Historically, this maternal symbiont transfer is of great significance, because it is the first indication of cell-bound Symbiodinium found in the vacuoles of parent cells not being exclusively used for symbiosis. Further, L. arboreum is one of very few corals that has recorded evidence of maternal Symbiodinium transfer, offering a unique insight into the complex world of coral reproduction.

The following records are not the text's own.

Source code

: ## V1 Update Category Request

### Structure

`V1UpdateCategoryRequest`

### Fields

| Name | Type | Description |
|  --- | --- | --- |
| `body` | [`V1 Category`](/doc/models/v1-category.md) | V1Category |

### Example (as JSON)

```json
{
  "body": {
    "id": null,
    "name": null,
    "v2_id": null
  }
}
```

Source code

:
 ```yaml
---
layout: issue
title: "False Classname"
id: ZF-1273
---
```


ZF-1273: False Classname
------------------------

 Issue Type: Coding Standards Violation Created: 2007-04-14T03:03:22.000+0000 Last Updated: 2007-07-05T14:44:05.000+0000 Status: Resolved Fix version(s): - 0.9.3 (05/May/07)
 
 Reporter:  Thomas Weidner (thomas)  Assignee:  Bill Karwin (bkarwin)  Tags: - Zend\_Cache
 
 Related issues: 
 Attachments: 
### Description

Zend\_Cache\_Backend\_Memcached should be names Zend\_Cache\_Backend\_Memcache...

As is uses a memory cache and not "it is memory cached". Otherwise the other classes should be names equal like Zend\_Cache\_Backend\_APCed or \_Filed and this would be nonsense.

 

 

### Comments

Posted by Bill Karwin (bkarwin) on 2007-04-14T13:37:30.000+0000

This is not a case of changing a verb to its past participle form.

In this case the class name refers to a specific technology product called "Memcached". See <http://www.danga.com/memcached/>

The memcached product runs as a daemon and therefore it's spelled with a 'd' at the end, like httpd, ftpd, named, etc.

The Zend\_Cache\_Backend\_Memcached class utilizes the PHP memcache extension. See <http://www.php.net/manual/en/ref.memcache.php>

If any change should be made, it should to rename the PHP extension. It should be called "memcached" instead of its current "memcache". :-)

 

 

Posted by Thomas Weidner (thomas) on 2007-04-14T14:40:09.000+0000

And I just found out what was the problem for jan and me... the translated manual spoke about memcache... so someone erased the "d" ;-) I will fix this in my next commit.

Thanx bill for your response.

== Medical applications ==
Like many other reef-dwelling organisms, L. arboreumhas applications in the medical field, many of which are unknown. A 2006 study showed that 83% of Red Sea Alcyonacean corals exhibited antimicrobial activity against a variety of marine bacteria found in the surrounding environment. As a means of combating microbial attacks, Red Sea Alcyonacean corals use antibiotic compounds as a chemical defense. A 2018 study specifically on  L. arboreum was able to find and isolate a pseudoguaiane-type sesquiterpene compound, an organic molecule, litopharbol, which exhibits both antimicrobial and anticancer activity, and has direct applications to medicine.